Imprinting Mechanisms

One mechanism by which a given imprinted gene in an individual is differentially expressed is that one of the gene's parental alleles is silenced throughout the embryonic development of the individual by an alternation in parental DNA made during parental gametogenesis. The other parental allele is, therefore, allowed expression during embryonic development. An epigenetic mechanism by which this occurs is DNA methylation (the labeling of a –CH3 group to specific regions of DNA) at imprinting control regions (ICRs). Intracellular DNA reading mechanisms exist after fertilization to check that the correct parental allele has been allowed differential expression.

Imprinting and Fetal Development

Imprinting has been able to explain a number of predicaments of life in utero as experienced by mother, father, as well as offspring. A number of imprinted genes are related to the manner in which the developing human must extract resources from its environment. As experimental work has confirmed predictions made by Robert Trivers's theory of parental investment, unfortunately, mother and father have different interests in how resources are extracted. Fathers and mothers have asymmetrical parental investment in each given child. This arises from the fact that mothers can only have one child every nine months for approximately 20 years, whereas a father could conceivably impregnate a different woman every day from puberty until death.

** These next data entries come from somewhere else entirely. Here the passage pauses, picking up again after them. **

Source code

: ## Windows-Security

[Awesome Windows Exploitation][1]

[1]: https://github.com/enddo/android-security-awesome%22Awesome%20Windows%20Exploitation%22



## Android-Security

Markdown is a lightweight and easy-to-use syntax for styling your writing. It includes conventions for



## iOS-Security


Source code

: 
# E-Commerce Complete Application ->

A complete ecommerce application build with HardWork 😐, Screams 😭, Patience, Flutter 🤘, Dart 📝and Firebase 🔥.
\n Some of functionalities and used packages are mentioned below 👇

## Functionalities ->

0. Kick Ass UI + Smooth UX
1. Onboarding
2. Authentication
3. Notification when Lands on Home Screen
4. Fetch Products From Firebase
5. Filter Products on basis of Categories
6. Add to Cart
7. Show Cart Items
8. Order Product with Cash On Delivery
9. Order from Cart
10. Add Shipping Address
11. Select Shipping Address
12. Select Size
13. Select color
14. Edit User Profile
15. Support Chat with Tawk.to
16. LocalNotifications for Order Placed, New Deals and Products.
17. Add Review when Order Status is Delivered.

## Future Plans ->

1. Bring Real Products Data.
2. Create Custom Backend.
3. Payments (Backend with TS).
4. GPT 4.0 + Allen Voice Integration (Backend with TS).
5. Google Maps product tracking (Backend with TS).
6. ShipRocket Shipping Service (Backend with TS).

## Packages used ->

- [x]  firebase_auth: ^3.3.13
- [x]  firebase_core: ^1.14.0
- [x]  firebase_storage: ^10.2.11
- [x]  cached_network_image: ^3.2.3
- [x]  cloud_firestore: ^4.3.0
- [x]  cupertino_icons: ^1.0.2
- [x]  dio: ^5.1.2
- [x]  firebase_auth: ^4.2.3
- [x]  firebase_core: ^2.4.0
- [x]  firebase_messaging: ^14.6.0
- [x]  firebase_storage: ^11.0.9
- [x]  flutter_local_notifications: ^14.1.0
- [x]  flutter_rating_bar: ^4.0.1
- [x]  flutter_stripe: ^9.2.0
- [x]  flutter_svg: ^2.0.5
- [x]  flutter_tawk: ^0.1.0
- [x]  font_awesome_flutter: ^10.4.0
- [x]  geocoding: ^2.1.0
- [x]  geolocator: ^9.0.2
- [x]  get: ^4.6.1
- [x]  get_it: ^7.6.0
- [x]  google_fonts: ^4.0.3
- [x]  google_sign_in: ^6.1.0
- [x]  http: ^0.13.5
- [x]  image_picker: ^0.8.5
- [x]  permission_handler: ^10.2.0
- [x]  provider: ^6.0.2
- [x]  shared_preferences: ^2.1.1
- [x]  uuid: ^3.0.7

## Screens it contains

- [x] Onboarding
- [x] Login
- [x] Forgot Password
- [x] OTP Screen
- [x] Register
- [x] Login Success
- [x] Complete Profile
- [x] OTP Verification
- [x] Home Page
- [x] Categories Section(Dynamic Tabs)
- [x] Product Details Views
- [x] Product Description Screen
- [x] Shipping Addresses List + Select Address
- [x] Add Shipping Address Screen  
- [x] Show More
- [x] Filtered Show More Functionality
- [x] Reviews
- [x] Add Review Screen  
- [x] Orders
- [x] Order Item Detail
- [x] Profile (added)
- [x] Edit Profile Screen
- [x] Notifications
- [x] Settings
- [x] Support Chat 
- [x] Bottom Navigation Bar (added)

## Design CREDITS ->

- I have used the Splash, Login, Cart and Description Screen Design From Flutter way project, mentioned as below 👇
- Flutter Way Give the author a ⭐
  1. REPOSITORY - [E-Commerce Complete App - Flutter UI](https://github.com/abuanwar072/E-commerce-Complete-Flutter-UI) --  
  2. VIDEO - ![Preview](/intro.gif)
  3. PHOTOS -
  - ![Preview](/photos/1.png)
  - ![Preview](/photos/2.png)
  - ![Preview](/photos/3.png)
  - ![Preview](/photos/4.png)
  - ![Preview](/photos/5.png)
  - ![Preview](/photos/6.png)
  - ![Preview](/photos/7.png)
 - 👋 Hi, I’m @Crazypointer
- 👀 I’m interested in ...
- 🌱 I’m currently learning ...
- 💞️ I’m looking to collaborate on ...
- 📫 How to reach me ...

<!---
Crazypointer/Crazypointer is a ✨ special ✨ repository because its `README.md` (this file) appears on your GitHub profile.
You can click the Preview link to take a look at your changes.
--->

Systematic knockout studies of key imprinted genes, especially as performed on mice, have provided support for the hypothesis that imprinted genes that allow expression of paternally inherited alleles tend to drive more extraction of nutrients from the mother during gestation and after birth to produce a larger child. In contrast, imprinted genes that allow expression of maternally inherited alleles will tend to drive mechanisms to prevent the disproportionate utilization of resources by the fetus. A commonly cited example of this differential resource transfer is the paternally expressed Igf2, which enhances fetal growth and placental nutrient transport capacity, and the maternally expressed Igf2 receptor, which degrades excessive Igf2.

Many of the effects of imprinted genes occur at the placenta, a crucial site for resource and nutrient transfer. For example, an overgrown placenta (hydatidiform mole) results when maternal imprints are missing. Additionally, in Silver-Russell syndrome, a maternal uniparetal disomy, one finds growth restriction. Similar effects are found in other cases of disordered imprinting, as in preeclampsia, which also demonstrates growth restriction in utero. These diseases can only be understood within the context of imprinting as a common mechanism of parental conflict and manipulation of the phenotypic outcome of children.